*Data section*
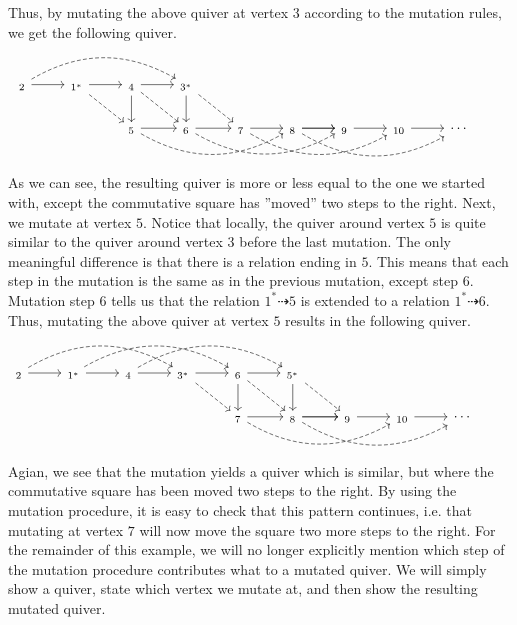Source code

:\documentclass[12pt, dvipsnames, oneside]{amsart}
\theoremstyle{definition}
\begin{document}
Thus, by mutating the above quiver at vertex $3$ according to the mutation rules, we get the following quiver. 
\begin{equation*}
\begin{tikzcd}
_2  \arrow[r] \arrow[rrr, dashed, bend left] & _{1^*} \arrow[r] \arrow[dr, dashed] & _4 \arrow[d] \arrow[r] \arrow[dr, dashed] & _{3^*} \arrow[d] \arrow[dr, dashed] & & & & &\\
 &  & _5 \arrow[r] \arrow[rrr, bend right, dashed] & _6 \arrow[r] \arrow[rrr, bend right, dashed] & _7 \arrow[r] \arrow[rrr, bend right, dashed] & _8 \arrow[r] \arrow[r] \arrow[rrr, bend right, dashed] & _9 \arrow[r] & _{10} \arrow[r] & \cdots & 
\end{tikzcd}
\end{equation*}
As we can see, the resulting quiver is more or less equal to the one we started with, except the commutative square has ''moved'' two steps to the right. 
Next, we mutate at vertex $5$. Notice that locally, the quiver around vertex $5$ is quite similar to the quiver around vertex $3$ before the last mutation. The only meaningful difference is that there is a relation ending in $5$. This means that each step in the mutation is the same as in the previous mutation, except step $6$. Mutation step $6$ tells us that the relation $1^*\dashrightarrow 5$ is extended to a relation $1^*\dashrightarrow 6$. 
Thus, mutating the above quiver at vertex $5$ results in the following quiver.
\begin{equation*}
\begin{tikzcd}
_2  \arrow[r] \arrow[rrr, dashed, bend left] & _{1^*} \arrow[r] \arrow[rrr, bend left, dashed] & _4  \arrow[r] \arrow[rrr, bend left, dashed] & _{3^*} \arrow[r] \arrow[dr, dashed] & _6 \arrow[d] \arrow[r] \arrow[dr, dashed] & _{5^*} \arrow[d] \arrow[dr, dashed] & & &\\
 & & & & _7 \arrow[r] \arrow[rrr, bend right, dashed] & _8 \arrow[r] \arrow[r] \arrow[rrr, bend right, dashed]& _9 \arrow[r] & _{10} \arrow[r] & \cdots & 
\end{tikzcd}
\end{equation*} 
Agian, we see that the mutation yields a quiver which is similar, but where the commutative square has been moved two steps to the right.
By using the mutation procedure, it is easy to check that this pattern continues, i.e. that mutating at vertex $7$ will now move the square two more steps to the right. For the remainder of this example, we will no longer explicitly mention which step of the mutation procedure contributes what to a mutated quiver. We will simply show a quiver, state which vertex we mutate at, and then show the resulting mutated quiver.
\end{document}
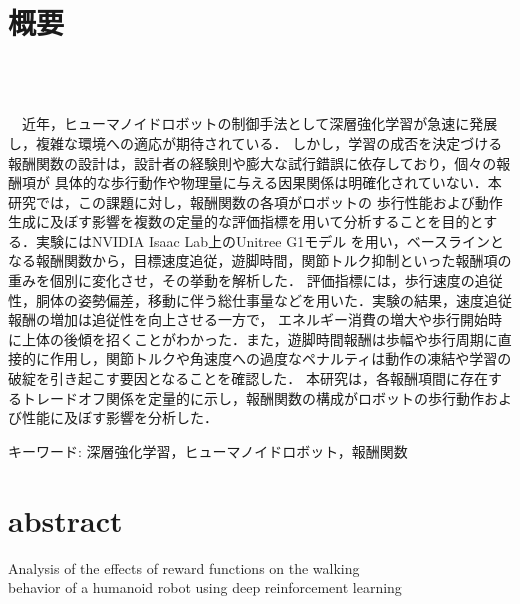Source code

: \chapter*{概要}
\thispagestyle{empty}
%
\begin{center}
  \\
    \vspace{-0.3zh}
  \\
\end{center}
\vspace{1.0zh}
% 
　近年，ヒューマノイドロボットの制御手法として深層強化学習が急速に発展し，複雑な環境への適応が期待されている．
しかし，学習の成否を決定づける報酬関数の設計は，設計者の経験則や膨大な試行錯誤に依存しており，個々の報酬項が
具体的な歩行動作や物理量に与える因果関係は明確化されていない．本研究では，この課題に対し，報酬関数の各項がロボットの
歩行性能および動作生成に及ぼす影響を複数の定量的な評価指標を用いて分析することを目的とする．実験にはNVIDIA Isaac Lab上のUnitree G1モデル
を用い，ベースラインとなる報酬関数から，目標速度追従，遊脚時間，関節トルク抑制といった報酬項の重みを個別に変化させ，その挙動を解析した．
評価指標には，歩行速度の追従性，胴体の姿勢偏差，移動に伴う総仕事量などを用いた．実験の結果，速度追従報酬の増加は追従性を向上させる一方で，
エネルギー消費の増大や歩行開始時に上体の後傾を招くことがわかった．また，遊脚時間報酬は歩幅や歩行周期に直接的に作用し，関節トルクや角速度への過度なペナルティは動作の凍結や学習の破綻を引き起こす要因となることを確認した．
本研究は，各報酬項間に存在するトレードオフ関係を定量的に示し，報酬関数の構成がロボットの歩行動作および性能に及ぼす影響を分析した．

キーワード: 深層強化学習，ヒューマノイドロボット，報酬関数
%
\newpage
\chapter*{abstract}
\thispagestyle{empty}
%

\begin{center}
  Analysis of the effects of reward functions on the walking\\
  behavior of a humanoid robot using deep reinforcement learning
\end{center}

*Exercise instructions*
Before answering, count every line of the data that holds the word "except"; the reply is that number only.

*Solution to this problem*
2